We were also lucky to talk to George Libby – the Hants Fire UAV person (pilot) (he was in NZ for the earthquake rescue missions)- we discussed at length what it meant for him to fly a UAV and what are the regulations for this. In the UK, UAVs are not yet allowed to fly fully autonomously and go beyond line of sight of the operator – they can stay in fixed positions or fly back to base as a security measure. In future this will change we hope. Quad/Hexa copters were not good enough for them they said – they can’t cope with strong winds – while their helicopter can sustain winds up to 45km/hr.
We were shown very interesting pictures from the UAV (including buildings on fire, floods) that exemplified how they would be used. However, it was not clear why we would need multiple UAVs – A single UAV is enough to provide situational awareness over the whole course of an emergency response exercise -e.g., to extinguish fire in a tall building – they only need reports every 5 minutes and a single UAV can do the job.

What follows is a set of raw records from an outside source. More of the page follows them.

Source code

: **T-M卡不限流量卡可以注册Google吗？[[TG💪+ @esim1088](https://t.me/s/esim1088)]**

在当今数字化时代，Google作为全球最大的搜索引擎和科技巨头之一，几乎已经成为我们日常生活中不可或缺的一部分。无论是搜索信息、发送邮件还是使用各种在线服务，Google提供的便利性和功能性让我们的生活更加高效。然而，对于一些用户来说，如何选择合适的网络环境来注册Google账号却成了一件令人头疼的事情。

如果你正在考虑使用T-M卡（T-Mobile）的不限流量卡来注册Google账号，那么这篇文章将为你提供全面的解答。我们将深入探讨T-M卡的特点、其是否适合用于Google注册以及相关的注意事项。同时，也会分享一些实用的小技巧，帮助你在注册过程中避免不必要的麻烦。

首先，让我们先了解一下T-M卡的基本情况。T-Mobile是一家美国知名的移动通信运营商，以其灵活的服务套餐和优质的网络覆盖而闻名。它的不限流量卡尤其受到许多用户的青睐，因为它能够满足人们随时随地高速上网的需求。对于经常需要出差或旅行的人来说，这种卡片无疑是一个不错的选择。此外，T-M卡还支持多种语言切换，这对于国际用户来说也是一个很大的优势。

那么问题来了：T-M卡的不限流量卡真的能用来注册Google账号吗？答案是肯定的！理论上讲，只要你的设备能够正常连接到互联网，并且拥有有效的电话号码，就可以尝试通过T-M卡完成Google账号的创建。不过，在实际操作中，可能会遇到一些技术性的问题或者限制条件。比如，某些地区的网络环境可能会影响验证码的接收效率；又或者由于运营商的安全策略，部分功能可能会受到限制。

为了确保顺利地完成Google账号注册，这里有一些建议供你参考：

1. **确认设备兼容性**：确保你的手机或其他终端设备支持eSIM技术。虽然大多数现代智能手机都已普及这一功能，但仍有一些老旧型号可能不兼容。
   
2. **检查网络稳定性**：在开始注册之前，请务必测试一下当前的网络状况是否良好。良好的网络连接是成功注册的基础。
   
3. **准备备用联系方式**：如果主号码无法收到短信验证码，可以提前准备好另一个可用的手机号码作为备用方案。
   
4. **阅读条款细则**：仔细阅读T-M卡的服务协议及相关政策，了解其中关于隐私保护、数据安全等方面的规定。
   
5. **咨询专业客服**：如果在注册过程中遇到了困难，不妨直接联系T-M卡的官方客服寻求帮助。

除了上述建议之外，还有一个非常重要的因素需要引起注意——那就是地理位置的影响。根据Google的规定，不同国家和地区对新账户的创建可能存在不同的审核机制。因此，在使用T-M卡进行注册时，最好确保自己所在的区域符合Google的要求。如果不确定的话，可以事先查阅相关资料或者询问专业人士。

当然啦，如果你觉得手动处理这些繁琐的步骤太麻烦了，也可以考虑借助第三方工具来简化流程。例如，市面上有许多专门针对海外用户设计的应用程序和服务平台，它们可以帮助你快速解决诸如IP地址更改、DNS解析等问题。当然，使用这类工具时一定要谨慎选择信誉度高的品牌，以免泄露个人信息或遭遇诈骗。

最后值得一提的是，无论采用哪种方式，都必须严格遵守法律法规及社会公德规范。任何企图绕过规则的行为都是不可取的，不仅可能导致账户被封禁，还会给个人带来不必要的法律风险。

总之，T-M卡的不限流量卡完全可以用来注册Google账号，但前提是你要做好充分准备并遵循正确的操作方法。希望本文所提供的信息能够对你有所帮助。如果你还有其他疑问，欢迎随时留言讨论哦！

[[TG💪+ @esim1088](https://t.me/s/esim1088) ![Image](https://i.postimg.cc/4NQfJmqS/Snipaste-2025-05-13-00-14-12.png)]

Multiple UAVs/UGVs seem to be more applicable to military settings (and they had experience with this as well) and settings where there is a need to go inside a large building (possibly contaminated).
Right now, there need to be two operators for a UAV – one that controls it and one that looks at the video feed coming back from the UAV. You will see this in the video:
http://vimeo.com/53933224. The password to see the video is: uav.
We hope to talk more to the contacts that Nadia mentioned and probably invite people from Hants fire to come down for a talk at some point.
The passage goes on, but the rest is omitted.